The two-hour event episode was the culmination of an extended serialized arc that had begun with “Penumbra” around half-way through the season, and built to a steady climax. The finale tied off various plot threads that had accrued over the show’s seven-season run. The Dominion War came to an end with the invasion of Cardassia. Captain Benjamin Sisko (Avery Brooks) fulfilled his function as the Emissary of the Prophets in one final clash with Gul Dukat (Marc Alaimo).

More than that, the crew that had been together for years all split up and went their separate ways. Sisko becomes one with the Prophets, journeying to the Celestial Temple. The Changeling Odo (Rene Auberjonois) returned home to help his people heal after the war. Garak (Andrew Robinson) pledged to stay behind and rebuild the remains of Cardassia. Chief Miles Edward O’Brien (Colm Meaney) accepted a teaching job on Earth. Worf (Michael Dorn) became the Federation’s Ambassador to the Klingon homeworld, Qo’nos.

It is an actual ending. It is also strangely beautiful. Deep Space Nine becomes a story about the overlap and intersection of all these various lives over an extended period of time, but one that doesn’t last forever. It’s a very mature approach to life, one that understands that relationships come and go, that friends move on and separate, that life carries on. These characters were all hugely important to one another in this chapter of their lives, but chapters end.

Just because the relationship between Odo and Kira Nerys (Nana Visitor) doesn’t last forever doesn’t mean that it was meaningless. O’Brien’s farewell to his best friend Julian Bashir (Alexander Siddig) doesn’t invalidate the role that each played in the other’s life. Worf lost his wife Jadzia Dax (Terry Farrell), and eventually learned that her symbiont’s next host, Ezri Dax (Nicole DeBoer), is not a replacement, but her own person.

There’s a beautiful line in Avengers: Age of Ultron, in which the Vision (Paul Bettany) proclaims “a thing isn’t beautiful because it lasts.” It’s a universal experience. Many people will forge intense and close personal relationships at school, college or work, only to come to the understanding that those relationships don’t last forever, and that doesn’t deprive them of value or importance. “What We Leave Behind” is a beautiful ode to that idea.

“This may be the last time we're all together,” Sisko tells his crew, before he journey to Bajor to confront Dukat, “but no matter what the future holds, no matter how far we travel, a part of us, a very important part, will always remain here on Deep Space Nine.” Incidentally, the sequence also includes much of the production team and many guest stars in the crowd, rendering the statement as metatext.
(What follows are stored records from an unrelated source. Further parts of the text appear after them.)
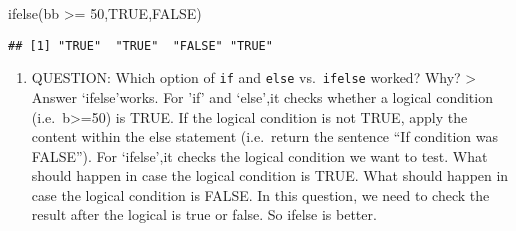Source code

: \documentclass[
]{article}
\newenvironment{Shaded}{\begin{snugshade}}{\end{snugshade}}
\newcommand{\DecValTok}[1]{\textcolor[rgb]{0.00,0.00,0.81}{#1}}
\newcommand{\FunctionTok}[1]{\textcolor[rgb]{0.00,0.00,0.00}{#1}}
\newcommand{\NormalTok}[1]{#1}
\newcommand{\SpecialCharTok}[1]{\textcolor[rgb]{0.00,0.00,0.00}{#1}}
\newcommand{\StringTok}[1]{\textcolor[rgb]{0.31,0.60,0.02}{#1}}
\providecommand{\tightlist}{%
  \setlength{\itemsep}{0pt}\setlength{\parskip}{0pt}}
\begin{document}
\begin{Shaded}
\begin{Highlighting}[]
\FunctionTok{ifelse}\NormalTok{(bb }\SpecialCharTok{\textgreater{}=} \DecValTok{50}\NormalTok{,}\StringTok{\textquotesingle{}TRUE\textquotesingle{}}\NormalTok{,}\StringTok{\textquotesingle{}FALSE\textquotesingle{}}\NormalTok{)}
\end{Highlighting}
\end{Shaded}

\begin{verbatim}
## [1] "TRUE"  "TRUE"  "FALSE" "TRUE"
\end{verbatim}

\begin{enumerate}
\def\labelenumi{\arabic{enumi}.}
\setcounter{enumi}{11}
\tightlist
\item
  QUESTION: Which option of \texttt{if} and \texttt{else}
  vs.~\texttt{ifelse} worked? Why? \textgreater{} Answer `ifelse'works.
  For 'if' and `else',it checks whether a logical condition
  (i.e.~b\textgreater=50) is TRUE. If the logical condition is not TRUE,
  apply the content within the else statement (i.e.~return the sentence
  ``If condition was FALSE''). For `ifelse',it checks the logical
  condition we want to test. What should happen in case the logical
  condition is TRUE. What should happen in case the logical condition is
  FALSE. In this question, we need to check the result after the logical
  is true or false. So ifelse is better.
\end{enumerate}
\end{document}
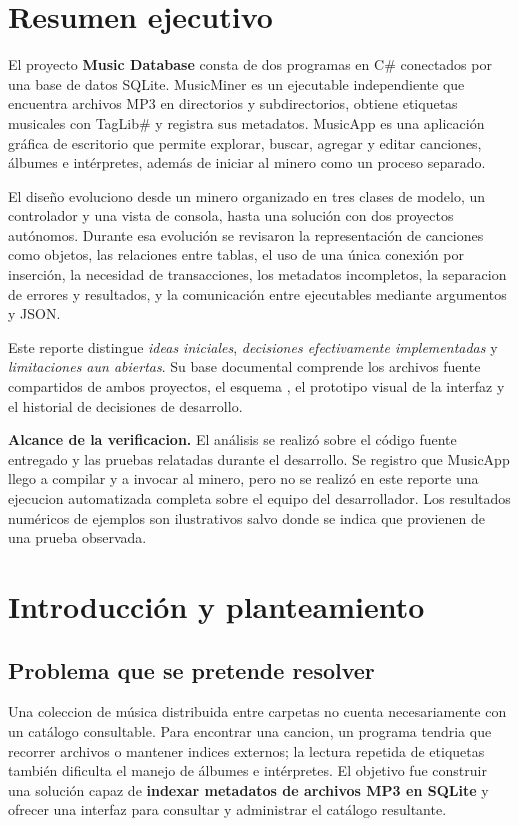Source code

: \documentclass[11pt,a4paper,oneside]{article}
\newcommand{\file}[1]{\texttt{\detokenize{#1}}}
\newcommand{\R}{\textsf{MusicMiner}}
\newcommand{\A}{\textsf{MusicApp}}
\begin{document}
\section*{Resumen ejecutivo}
El proyecto \textbf{Music Database} consta de dos programas en C\# conectados por una base de datos SQLite. \R{} es un ejecutable independiente que encuentra archivos MP3 en directorios y subdirectorios, obtiene etiquetas musicales con TagLib\# y registra sus metadatos. \A{} es una aplicación gráfica de escritorio que permite explorar, buscar, agregar y editar canciones, álbumes e intérpretes, además de iniciar al minero como un proceso separado.

El diseño evoluciono desde un minero organizado en tres clases de modelo, un controlador y una vista de consola, hasta una solución con dos proyectos autónomos. Durante esa evolución se revisaron la representación de canciones como objetos, las relaciones entre tablas, el uso de una única conexión por inserción, la necesidad de transacciones, los metadatos incompletos, la separacion de errores y resultados, y la comunicación entre ejecutables mediante argumentos y JSON.

Este reporte distingue \emph{ideas iniciales}, \emph{decisiones efectivamente implementadas} y \emph{limitaciones aun abiertas}. Su base documental comprende los archivos fuente compartidos de ambos proyectos, el esquema \file{rolas.sql}, el prototipo visual de la interfaz y el historial de decisiones de desarrollo.

\begin{notabox}
\textbf{Alcance de la verificacion.} El análisis se realizó sobre el código fuente entregado y las pruebas relatadas durante el desarrollo. Se registro que \A{} llego a compilar y a invocar al minero, pero no se realizó en este reporte una ejecucion automatizada completa sobre el equipo del desarrollador. Los resultados numéricos de ejemplos son ilustrativos salvo donde se indica que provienen de una prueba observada.
\end{notabox}
\tableofcontents
\clearpage
{}

\section{Introducción y planteamiento}
\subsection{Problema que se pretende resolver}
Una coleccion de música distribuida entre carpetas no cuenta necesariamente con un catálogo consultable. Para encontrar una cancion, un programa tendria que recorrer archivos o mantener indices externos; la lectura repetida de etiquetas también dificulta el manejo de álbumes e intérpretes. El objetivo fue construir una solución capaz de \textbf{indexar metadatos de archivos MP3 en SQLite} y ofrecer una interfaz para consultar y administrar el catálogo resultante.
\end{document}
Just as O’Brien, Worf and others moved on, so would the people working on Deep Space Nine - and even the people watching Deep Space Nine.

Of course, Deep Space Nine was not the first Star Trek show to have a finale. The original Star Trek had been unceremoniously cancelled, so it’s not fair to talk about “Turnabout Intruder” as a meaningful end to the series. Star Trek VI: The Undiscovered Country offers a much more satisfying end to the crew’s journey. Similarly, Star Trek: The Next Generation had ended on its own terms with “All Good Things”, one of the best episodes the franchise ever produced.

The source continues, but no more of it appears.